Everyone tells you not to run a single-node Kubernetes cluster. They're right, mostly. Here's why I did it anyway, and what I learned.
The setup
HPE ProLiant DL380 Gen9, 2× E5-2680v4 (28 cores total), 128GB RAM. Running Talos Linux as the base OS, single-node k8s cluster, all my self-hosted services containerized and declared in Helm charts.
Why Kubernetes and not just Docker Compose?
Compose is fine. I used it for two years. The issue isn't Compose — it's that I wanted to learn Kubernetes properly, and there's no substitute for running it in anger.
Reading documentation tells you what things do. Running a production-ish workload tells you why they exist.
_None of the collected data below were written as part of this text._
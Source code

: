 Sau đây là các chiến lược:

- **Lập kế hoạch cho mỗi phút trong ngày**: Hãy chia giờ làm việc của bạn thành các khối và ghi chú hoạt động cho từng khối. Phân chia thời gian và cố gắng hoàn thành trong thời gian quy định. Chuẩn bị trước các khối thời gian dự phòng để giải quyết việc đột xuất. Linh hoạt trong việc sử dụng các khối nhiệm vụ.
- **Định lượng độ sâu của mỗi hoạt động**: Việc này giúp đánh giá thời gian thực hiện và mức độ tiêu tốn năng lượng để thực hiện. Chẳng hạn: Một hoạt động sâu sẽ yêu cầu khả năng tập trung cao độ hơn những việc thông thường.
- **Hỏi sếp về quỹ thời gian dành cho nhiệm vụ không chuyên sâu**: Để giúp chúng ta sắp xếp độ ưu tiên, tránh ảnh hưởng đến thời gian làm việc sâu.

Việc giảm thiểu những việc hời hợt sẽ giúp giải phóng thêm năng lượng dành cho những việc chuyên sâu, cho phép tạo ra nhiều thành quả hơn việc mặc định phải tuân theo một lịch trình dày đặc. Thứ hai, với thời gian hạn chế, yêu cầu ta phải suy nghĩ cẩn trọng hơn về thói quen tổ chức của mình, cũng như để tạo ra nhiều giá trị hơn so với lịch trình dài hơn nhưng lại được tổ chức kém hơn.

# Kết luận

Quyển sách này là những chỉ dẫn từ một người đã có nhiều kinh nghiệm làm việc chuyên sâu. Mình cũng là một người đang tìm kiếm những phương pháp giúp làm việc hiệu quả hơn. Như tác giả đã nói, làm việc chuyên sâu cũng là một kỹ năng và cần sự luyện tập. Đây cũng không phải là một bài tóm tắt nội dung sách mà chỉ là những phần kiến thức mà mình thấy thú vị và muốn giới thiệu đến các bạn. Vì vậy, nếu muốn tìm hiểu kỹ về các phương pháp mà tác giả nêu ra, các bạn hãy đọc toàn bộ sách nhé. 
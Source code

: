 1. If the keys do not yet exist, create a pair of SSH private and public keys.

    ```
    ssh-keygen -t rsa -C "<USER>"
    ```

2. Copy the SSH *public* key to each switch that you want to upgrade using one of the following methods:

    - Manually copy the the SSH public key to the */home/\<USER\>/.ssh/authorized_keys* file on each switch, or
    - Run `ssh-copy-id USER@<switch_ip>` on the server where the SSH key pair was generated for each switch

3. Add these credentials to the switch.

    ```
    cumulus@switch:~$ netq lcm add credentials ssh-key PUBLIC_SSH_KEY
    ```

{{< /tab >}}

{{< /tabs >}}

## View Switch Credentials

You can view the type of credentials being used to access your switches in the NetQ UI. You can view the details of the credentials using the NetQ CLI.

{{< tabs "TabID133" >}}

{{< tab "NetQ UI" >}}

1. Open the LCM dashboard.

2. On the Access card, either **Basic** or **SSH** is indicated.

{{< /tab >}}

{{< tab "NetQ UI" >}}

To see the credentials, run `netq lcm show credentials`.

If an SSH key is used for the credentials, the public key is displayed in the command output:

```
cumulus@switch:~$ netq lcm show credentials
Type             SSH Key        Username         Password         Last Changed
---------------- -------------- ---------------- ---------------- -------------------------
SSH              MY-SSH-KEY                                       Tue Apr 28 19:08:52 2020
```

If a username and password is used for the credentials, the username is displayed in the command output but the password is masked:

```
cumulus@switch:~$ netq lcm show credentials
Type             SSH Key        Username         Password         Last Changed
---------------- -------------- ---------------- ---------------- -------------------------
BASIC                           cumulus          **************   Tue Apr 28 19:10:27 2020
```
In six months I've hit: network policy edge cases, PVC migration pain, rolling update failures from missing resource limits, and a fun incident where a CronJob filled the node's disk. All valuable.
The single-node problem
True HA requires at least three control plane nodes. I have one. So:
- No etcd quorum — if the node goes down, the cluster goes down
- No live migration of pods during maintenance
My mitigation: good backups (Velero to S3), and a documented recovery procedure I've actually tested. RTO is about 20 minutes. For a homelab, that's fine.
What I'd do differently
I'd set up the second node sooner. I added it in March (after the Proxmox migration) and the difference in stability is meaningful. HA etcd alone is worth the extra hardware.